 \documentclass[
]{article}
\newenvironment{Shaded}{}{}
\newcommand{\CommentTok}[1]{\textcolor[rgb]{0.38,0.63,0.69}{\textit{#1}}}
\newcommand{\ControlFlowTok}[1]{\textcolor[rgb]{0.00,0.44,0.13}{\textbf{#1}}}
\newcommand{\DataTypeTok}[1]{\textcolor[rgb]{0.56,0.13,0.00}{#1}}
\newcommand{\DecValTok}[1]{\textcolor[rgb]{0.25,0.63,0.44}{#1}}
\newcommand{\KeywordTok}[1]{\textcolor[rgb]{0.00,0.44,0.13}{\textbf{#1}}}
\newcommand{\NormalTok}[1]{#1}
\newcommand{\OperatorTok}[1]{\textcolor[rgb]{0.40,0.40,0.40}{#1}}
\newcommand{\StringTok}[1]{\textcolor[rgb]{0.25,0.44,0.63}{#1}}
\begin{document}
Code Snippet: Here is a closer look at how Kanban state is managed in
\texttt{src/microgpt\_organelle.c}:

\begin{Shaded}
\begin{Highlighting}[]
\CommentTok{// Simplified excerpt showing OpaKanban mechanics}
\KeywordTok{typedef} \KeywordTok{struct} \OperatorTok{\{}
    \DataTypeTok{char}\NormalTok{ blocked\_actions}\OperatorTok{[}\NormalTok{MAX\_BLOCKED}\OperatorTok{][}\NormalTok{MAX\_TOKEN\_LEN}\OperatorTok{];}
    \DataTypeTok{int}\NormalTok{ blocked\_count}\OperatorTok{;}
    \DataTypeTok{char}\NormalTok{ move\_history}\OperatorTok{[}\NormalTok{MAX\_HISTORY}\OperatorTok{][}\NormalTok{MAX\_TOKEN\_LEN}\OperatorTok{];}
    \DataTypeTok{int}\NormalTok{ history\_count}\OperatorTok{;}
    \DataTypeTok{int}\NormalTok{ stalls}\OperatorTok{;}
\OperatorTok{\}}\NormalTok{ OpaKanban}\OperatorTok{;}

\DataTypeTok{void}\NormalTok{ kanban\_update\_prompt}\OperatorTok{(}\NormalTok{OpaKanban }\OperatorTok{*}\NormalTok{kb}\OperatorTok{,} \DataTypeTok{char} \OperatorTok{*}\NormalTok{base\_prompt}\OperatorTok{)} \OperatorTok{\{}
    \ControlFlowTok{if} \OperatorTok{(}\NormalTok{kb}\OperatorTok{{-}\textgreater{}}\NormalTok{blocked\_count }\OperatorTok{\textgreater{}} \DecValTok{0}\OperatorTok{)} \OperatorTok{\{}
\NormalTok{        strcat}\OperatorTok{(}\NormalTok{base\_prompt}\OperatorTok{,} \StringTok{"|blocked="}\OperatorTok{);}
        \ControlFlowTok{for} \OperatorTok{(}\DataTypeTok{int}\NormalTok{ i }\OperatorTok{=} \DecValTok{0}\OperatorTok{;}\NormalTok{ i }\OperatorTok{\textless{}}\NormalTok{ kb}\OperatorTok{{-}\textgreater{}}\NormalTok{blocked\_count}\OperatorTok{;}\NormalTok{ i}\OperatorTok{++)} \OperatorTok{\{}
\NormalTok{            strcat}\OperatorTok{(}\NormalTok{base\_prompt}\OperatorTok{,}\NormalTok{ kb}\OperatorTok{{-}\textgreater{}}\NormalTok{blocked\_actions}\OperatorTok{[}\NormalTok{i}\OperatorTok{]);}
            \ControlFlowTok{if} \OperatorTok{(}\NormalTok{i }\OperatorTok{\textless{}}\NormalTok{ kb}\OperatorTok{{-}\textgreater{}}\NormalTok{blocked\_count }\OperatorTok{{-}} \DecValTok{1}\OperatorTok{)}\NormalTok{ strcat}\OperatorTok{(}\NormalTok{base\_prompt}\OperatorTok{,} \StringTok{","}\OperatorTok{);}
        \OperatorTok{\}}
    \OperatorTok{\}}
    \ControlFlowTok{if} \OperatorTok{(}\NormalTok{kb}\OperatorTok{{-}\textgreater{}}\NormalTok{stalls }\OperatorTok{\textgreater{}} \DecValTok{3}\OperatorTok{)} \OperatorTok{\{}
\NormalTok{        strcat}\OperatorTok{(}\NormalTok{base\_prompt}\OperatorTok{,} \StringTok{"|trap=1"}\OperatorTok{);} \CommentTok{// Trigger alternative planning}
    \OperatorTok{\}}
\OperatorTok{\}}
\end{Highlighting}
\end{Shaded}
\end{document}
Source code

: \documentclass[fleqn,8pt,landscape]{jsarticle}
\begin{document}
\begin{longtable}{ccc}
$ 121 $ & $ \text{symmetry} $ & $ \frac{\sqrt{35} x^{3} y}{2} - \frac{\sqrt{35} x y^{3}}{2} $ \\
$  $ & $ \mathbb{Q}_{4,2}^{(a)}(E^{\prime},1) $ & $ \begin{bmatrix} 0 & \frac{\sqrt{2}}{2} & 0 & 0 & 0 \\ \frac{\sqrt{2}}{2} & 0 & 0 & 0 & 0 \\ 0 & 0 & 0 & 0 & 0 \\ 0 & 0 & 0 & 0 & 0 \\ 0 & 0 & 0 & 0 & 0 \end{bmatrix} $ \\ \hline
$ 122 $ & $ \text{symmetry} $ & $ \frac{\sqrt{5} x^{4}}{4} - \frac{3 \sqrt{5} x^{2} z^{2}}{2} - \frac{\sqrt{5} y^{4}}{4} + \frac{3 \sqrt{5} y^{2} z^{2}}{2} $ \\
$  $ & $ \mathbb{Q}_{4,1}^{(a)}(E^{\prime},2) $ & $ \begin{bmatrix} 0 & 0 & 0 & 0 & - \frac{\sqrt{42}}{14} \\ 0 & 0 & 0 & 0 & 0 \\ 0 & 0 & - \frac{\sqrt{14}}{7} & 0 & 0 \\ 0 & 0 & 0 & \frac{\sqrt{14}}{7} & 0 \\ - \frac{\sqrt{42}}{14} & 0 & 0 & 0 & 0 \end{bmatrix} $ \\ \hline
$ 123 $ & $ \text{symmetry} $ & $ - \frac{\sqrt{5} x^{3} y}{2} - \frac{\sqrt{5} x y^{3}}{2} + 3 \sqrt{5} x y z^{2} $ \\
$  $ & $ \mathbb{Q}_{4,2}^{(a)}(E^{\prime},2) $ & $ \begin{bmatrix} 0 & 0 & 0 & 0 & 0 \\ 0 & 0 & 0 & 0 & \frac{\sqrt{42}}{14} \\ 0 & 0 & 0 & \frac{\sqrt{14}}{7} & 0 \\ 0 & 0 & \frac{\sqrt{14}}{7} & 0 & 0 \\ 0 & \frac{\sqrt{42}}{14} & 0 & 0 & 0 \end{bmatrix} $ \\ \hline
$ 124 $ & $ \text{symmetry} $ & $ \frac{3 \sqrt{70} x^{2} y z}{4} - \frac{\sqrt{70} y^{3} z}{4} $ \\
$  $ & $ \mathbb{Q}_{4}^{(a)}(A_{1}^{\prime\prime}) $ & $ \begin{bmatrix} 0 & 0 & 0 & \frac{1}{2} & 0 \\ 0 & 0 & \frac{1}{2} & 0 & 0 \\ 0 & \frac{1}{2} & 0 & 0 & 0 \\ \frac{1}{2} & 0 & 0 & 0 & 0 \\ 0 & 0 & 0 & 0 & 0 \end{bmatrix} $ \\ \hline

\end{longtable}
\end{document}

**Instructions to follow:**
Your job is to give the listing again exactly as it was written.

**Answer for the task:**
 \documentclass[
]{article}
\newenvironment{Shaded}{}{}
\newcommand{\CommentTok}[1]{\textcolor[rgb]{0.38,0.63,0.69}{\textit{#1}}}
\newcommand{\ControlFlowTok}[1]{\textcolor[rgb]{0.00,0.44,0.13}{\textbf{#1}}}
\newcommand{\DataTypeTok}[1]{\textcolor[rgb]{0.56,0.13,0.00}{#1}}
\newcommand{\DecValTok}[1]{\textcolor[rgb]{0.25,0.63,0.44}{#1}}
\newcommand{\KeywordTok}[1]{\textcolor[rgb]{0.00,0.44,0.13}{\textbf{#1}}}
\newcommand{\NormalTok}[1]{#1}
\newcommand{\OperatorTok}[1]{\textcolor[rgb]{0.40,0.40,0.40}{#1}}
\newcommand{\StringTok}[1]{\textcolor[rgb]{0.25,0.44,0.63}{#1}}
\begin{document}
Code Snippet: Here is a closer look at how Kanban state is managed in
\texttt{src/microgpt\_organelle.c}:

\begin{Shaded}
\begin{Highlighting}[]
\CommentTok{// Simplified excerpt showing OpaKanban mechanics}
\KeywordTok{typedef} \KeywordTok{struct} \OperatorTok{\{}
    \DataTypeTok{char}\NormalTok{ blocked\_actions}\OperatorTok{[}\NormalTok{MAX\_BLOCKED}\OperatorTok{][}\NormalTok{MAX\_TOKEN\_LEN}\OperatorTok{];}
    \DataTypeTok{int}\NormalTok{ blocked\_count}\OperatorTok{;}
    \DataTypeTok{char}\NormalTok{ move\_history}\OperatorTok{[}\NormalTok{MAX\_HISTORY}\OperatorTok{][}\NormalTok{MAX\_TOKEN\_LEN}\OperatorTok{];}
    \DataTypeTok{int}\NormalTok{ history\_count}\OperatorTok{;}
    \DataTypeTok{int}\NormalTok{ stalls}\OperatorTok{;}
\OperatorTok{\}}\NormalTok{ OpaKanban}\OperatorTok{;}

\DataTypeTok{void}\NormalTok{ kanban\_update\_prompt}\OperatorTok{(}\NormalTok{OpaKanban }\OperatorTok{*}\NormalTok{kb}\OperatorTok{,} \DataTypeTok{char} \OperatorTok{*}\NormalTok{base\_prompt}\OperatorTok{)} \OperatorTok{\{}
    \ControlFlowTok{if} \OperatorTok{(}\NormalTok{kb}\OperatorTok{{-}\textgreater{}}\NormalTok{blocked\_count }\OperatorTok{\textgreater{}} \DecValTok{0}\OperatorTok{)} \OperatorTok{\{}
\NormalTok{        strcat}\OperatorTok{(}\NormalTok{base\_prompt}\OperatorTok{,} \StringTok{"|blocked="}\OperatorTok{);}
        \ControlFlowTok{for} \OperatorTok{(}\DataTypeTok{int}\NormalTok{ i }\OperatorTok{=} \DecValTok{0}\OperatorTok{;}\NormalTok{ i }\OperatorTok{\textless{}}\NormalTok{ kb}\OperatorTok{{-}\textgreater{}}\NormalTok{blocked\_count}\OperatorTok{;}\NormalTok{ i}\OperatorTok{++)} \OperatorTok{\{}
\NormalTok{            strcat}\OperatorTok{(}\NormalTok{base\_prompt}\OperatorTok{,}\NormalTok{ kb}\OperatorTok{{-}\textgreater{}}\NormalTok{blocked\_actions}\OperatorTok{[}\NormalTok{i}\OperatorTok{]);}
            \ControlFlowTok{if} \OperatorTok{(}\NormalTok{i }\OperatorTok{\textless{}}\NormalTok{ kb}\OperatorTok{{-}\textgreater{}}\NormalTok{blocked\_count }\OperatorTok{{-}} \DecValTok{1}\OperatorTok{)}\NormalTok{ strcat}\OperatorTok{(}\NormalTok{base\_prompt}\OperatorTok{,} \StringTok{","}\OperatorTok{);}
        \OperatorTok{\}}
    \OperatorTok{\}}
    \ControlFlowTok{if} \OperatorTok{(}\NormalTok{kb}\OperatorTok{{-}\textgreater{}}\NormalTok{stalls }\OperatorTok{\textgreater{}} \DecValTok{3}\OperatorTok{)} \OperatorTok{\{}
\NormalTok{        strcat}\OperatorTok{(}\NormalTok{base\_prompt}\OperatorTok{,} \StringTok{"|trap=1"}\OperatorTok{);} \CommentTok{// Trigger alternative planning}
    \OperatorTok{\}}
\OperatorTok{\}}
\end{Highlighting}
\end{Shaded}
\end{document}
Source code

: \documentclass[fleqn,8pt,landscape]{jsarticle}
\begin{document}
\begin{longtable}{ccc}
$ 121 $ & $ \text{symmetry} $ & $ \frac{\sqrt{35} x^{3} y}{2} - \frac{\sqrt{35} x y^{3}}{2} $ \\
$  $ & $ \mathbb{Q}_{4,2}^{(a)}(E^{\prime},1) $ & $ \begin{bmatrix} 0 & \frac{\sqrt{2}}{2} & 0 & 0 & 0 \\ \frac{\sqrt{2}}{2} & 0 & 0 & 0 & 0 \\ 0 & 0 & 0 & 0 & 0 \\ 0 & 0 & 0 & 0 & 0 \\ 0 & 0 & 0 & 0 & 0 \end{bmatrix} $ \\ \hline
$ 122 $ & $ \text{symmetry} $ & $ \frac{\sqrt{5} x^{4}}{4} - \frac{3 \sqrt{5} x^{2} z^{2}}{2} - \frac{\sqrt{5} y^{4}}{4} + \frac{3 \sqrt{5} y^{2} z^{2}}{2} $ \\
$  $ & $ \mathbb{Q}_{4,1}^{(a)}(E^{\prime},2) $ & $ \begin{bmatrix} 0 & 0 & 0 & 0 & - \frac{\sqrt{42}}{14} \\ 0 & 0 & 0 & 0 & 0 \\ 0 & 0 & - \frac{\sqrt{14}}{7} & 0 & 0 \\ 0 & 0 & 0 & \frac{\sqrt{14}}{7} & 0 \\ - \frac{\sqrt{42}}{14} & 0 & 0 & 0 & 0 \end{bmatrix} $ \\ \hline
$ 123 $ & $ \text{symmetry} $ & $ - \frac{\sqrt{5} x^{3} y}{2} - \frac{\sqrt{5} x y^{3}}{2} + 3 \sqrt{5} x y z^{2} $ \\
$  $ & $ \mathbb{Q}_{4,2}^{(a)}(E^{\prime},2) $ & $ \begin{bmatrix} 0 & 0 & 0 & 0 & 0 \\ 0 & 0 & 0 & 0 & \frac{\sqrt{42}}{14} \\ 0 & 0 & 0 & \frac{\sqrt{14}}{7} & 0 \\ 0 & 0 & \frac{\sqrt{14}}{7} & 0 & 0 \\ 0 & \frac{\sqrt{42}}{14} & 0 & 0 & 0 \end{bmatrix} $ \\ \hline
$ 124 $ & $ \text{symmetry} $ & $ \frac{3 \sqrt{70} x^{2} y z}{4} - \frac{\sqrt{70} y^{3} z}{4} $ \\
$  $ & $ \mathbb{Q}_{4}^{(a)}(A_{1}^{\prime\prime}) $ & $ \begin{bmatrix} 0 & 0 & 0 & \frac{1}{2} & 0 \\ 0 & 0 & \frac{1}{2} & 0 & 0 \\ 0 & \frac{1}{2} & 0 & 0 & 0 \\ \frac{1}{2} & 0 & 0 & 0 & 0 \\ 0 & 0 & 0 & 0 & 0 \end{bmatrix} $ \\ \hline

\end{longtable}
\end{document}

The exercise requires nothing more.